Later on the Ginwala Report says the following about Simelane:

The DG: Justice did not heed the legal advice he had sought and received, and continued to assert powers he did not have. His personal view informed the complaints against Adv Pikoli that formed part of Government’s submissions to the Enquiry. For that reason he made statements in his evidence in chief that he was forced to retract under cross examination.

It was also only during his cross examination that it emerged that the DG: Justice prepared the letter dated 18 September 2007 from the Minister to Adv Pikoli. It is in this letter that the Minister requires Adv Pikoli to supply her with all the information that Adv Pikoli relied upon to take the legal steps to effect the arrest of and the preference of charges against the National Commissioner of Police. The letter prepared by the DG: Justice did not conform to the request from the President to the Minister dated 17 September 2007. I point out elsewhere in the report that the literal reading of the letter conveys a meaning that Adv Pikoli was to stop any plan to arrest and prosecute the National Commissioner of Police until the Minister was satisfied that there was sufficient information and evidence to do so. The Minister has since on affidavit said that it was not her intention to stop Adv Pikoli from discharging his duties or performing his functions as the NDPP. Assuming this is correct, the conduct of the DG: Justice in drafting the document in the manner it reads was reckless to say the least. The DG: Justice should have been acutely aware of the constitutional protection afforded to the NPA to conduct its work without fear, favour or prejudice. The contents of the letter were tantamount to executive interference with the prosecutorial independence of the NPA, which is recognised as a serious offence in the Act.

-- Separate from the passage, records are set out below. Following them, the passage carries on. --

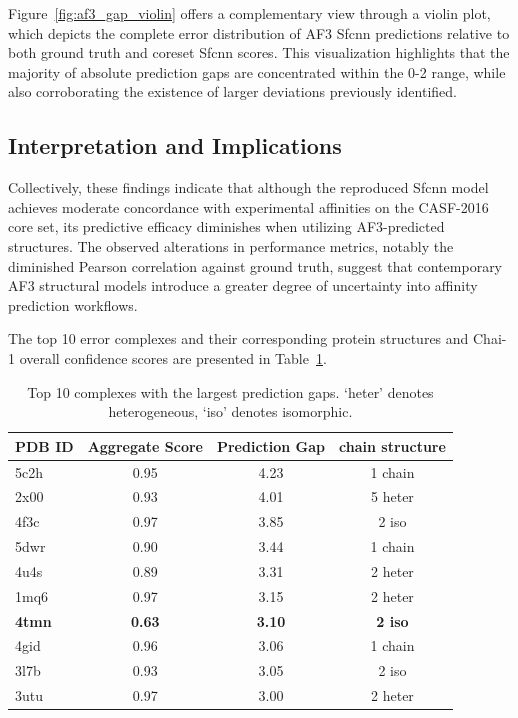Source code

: \documentclass[unnumsec,webpdf,contemporary,large]{oup-authoring-template}
\theoremstyle{thmstyleone}%
\theoremstyle{thmstyletwo}%
\theoremstyle{thmstylethree}%
\begin{document}
Figure~\ref{fig:af3_gap_violin} offers a complementary view through a violin plot, which depicts the complete error distribution of AF3 Sfcnn predictions relative to both ground truth and coreset Sfcnn scores. 
This visualization highlights that the majority of absolute prediction gaps are concentrated within the 0-2 range, while also corroborating the existence of larger deviations previously identified.

\subsection{Interpretation and Implications}
Collectively, these findings indicate that although the reproduced Sfcnn model 
achieves moderate concordance with experimental affinities on the CASF-2016 core set, 
its predictive efficacy diminishes when utilizing AF3-predicted structures. 
The observed alterations in performance metrics, notably the diminished Pearson correlation against ground truth, 
suggest that contemporary AF3 structural models introduce a greater degree of uncertainty into affinity 
prediction workflows.

The top 10 error complexes and their corresponding protein structures and Chai-1 overall confidence scores
are presented in Table~\ref{tab:top10_error}.

\begin{table}[H]
\centering
\caption{Top 10 complexes with the largest prediction gaps.
`heter' denotes heterogeneous, `iso' denotes isomorphic.}
\label{tab:top10_error}
\begin{tabular}{lccc}
\toprule
PDB ID & Aggregate Score & Prediction Gap & chain structure\\
\midrule
5c2h & 0.95 & 4.23 & 1 chain\\
2x00 & 0.93 & 4.01 & 5 heter\\
4f3c & 0.97 & 3.85 & 2 iso\\
5dwr & 0.90 & 3.44 & 1 chain\\
4u4s & 0.89 & 3.31 & 2 heter\\
1mq6 & 0.97 & 3.15 & 2 heter\\
\textbf{4tmn} & \textbf{0.63} & \textbf{3.10} & \textbf{2 iso}\\
4gid & 0.96 & 3.06 & 1 chain\\
3l7b & 0.93 & 3.05 & 2 iso\\
3utu & 0.97 & 3.00 & 2 heter\\
\bottomrule
\end{tabular}
\end{table}
\end{document}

And yet later Ginwala further demonstrates why Simelane is not a man of integrity and hence that no reasonable person would be able to conclude that he is fit and proper:

I must express my displeasure at the conduct of the DG: Justice in the preparation of Government’s submissions and in his oral testimony which I found in many respects to be inaccurate or without any basis in fact and law. He was forced to concede during cross-examination that the allegations he made against Adv Pikoli were without foundation. These complaints related to matters such as the performance agreement between the DG: Justice and the CEO of the NPA; the NPA’s plans to expand its corporate services division; the DSO dealing with its own labour relations issues; reporting on the misappropriation of funds from the Confidential Fund of the DSO; the acquisition of new office accommodation for NPA prosecutors; and the rationalisation of the NPA.

All these complaints against Adv Pikoli were spurious, and are rejected without substance, and may have been motivated by personal issues. With regard to the original Government submission, many complaints were included that were far removed in fact and time from the reasons advanced in the letter of suspension, as well as the terms of reference. This further reflects the DG: Justice’s disregard and lack of appreciation and respect for the import for an Enquiry established by the President.

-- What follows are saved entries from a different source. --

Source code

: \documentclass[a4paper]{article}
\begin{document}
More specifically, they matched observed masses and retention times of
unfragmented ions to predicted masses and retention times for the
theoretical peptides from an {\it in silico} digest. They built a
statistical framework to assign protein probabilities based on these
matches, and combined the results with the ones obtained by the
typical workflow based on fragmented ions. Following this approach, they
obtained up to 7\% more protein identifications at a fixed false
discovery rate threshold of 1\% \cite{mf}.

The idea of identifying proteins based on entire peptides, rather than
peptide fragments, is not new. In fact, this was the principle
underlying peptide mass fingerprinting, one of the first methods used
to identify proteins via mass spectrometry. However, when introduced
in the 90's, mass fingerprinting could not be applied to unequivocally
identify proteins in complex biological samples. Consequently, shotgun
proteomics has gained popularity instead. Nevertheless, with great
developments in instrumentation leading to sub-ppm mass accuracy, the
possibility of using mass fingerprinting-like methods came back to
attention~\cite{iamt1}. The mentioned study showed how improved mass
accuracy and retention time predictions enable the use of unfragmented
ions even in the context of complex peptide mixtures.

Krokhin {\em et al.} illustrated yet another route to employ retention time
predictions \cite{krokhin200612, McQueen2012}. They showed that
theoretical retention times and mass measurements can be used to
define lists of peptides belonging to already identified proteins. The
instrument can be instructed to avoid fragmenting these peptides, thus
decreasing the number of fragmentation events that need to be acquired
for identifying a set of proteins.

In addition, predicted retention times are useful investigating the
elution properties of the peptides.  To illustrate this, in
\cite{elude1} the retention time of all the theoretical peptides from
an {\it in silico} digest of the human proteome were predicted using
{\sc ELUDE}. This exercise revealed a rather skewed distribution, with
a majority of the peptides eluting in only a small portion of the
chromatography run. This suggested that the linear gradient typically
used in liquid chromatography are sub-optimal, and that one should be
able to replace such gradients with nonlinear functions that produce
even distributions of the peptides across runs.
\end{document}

With these undisputed factual findings in the public domain one thing emerges quite clearly. When the President appointed Simelane he appointed him despite the fact that Simelane was not fit and proper as required by the law. If the President is a reasonable person, he deliberately flouted the requirements of the law. If he is not a reasonable person it must mean that he appointed Simelane for an ulterior purpose. We all know what that ulterior purpose might be.

No wonder President Zuma and his lawyers had to embarrass themselves by making absurd and untenable legal and factual assertions in this answering affidavit. When one starts on the road of unlawfulness and deceit, it is sometimes difficult to keep one’s story straight.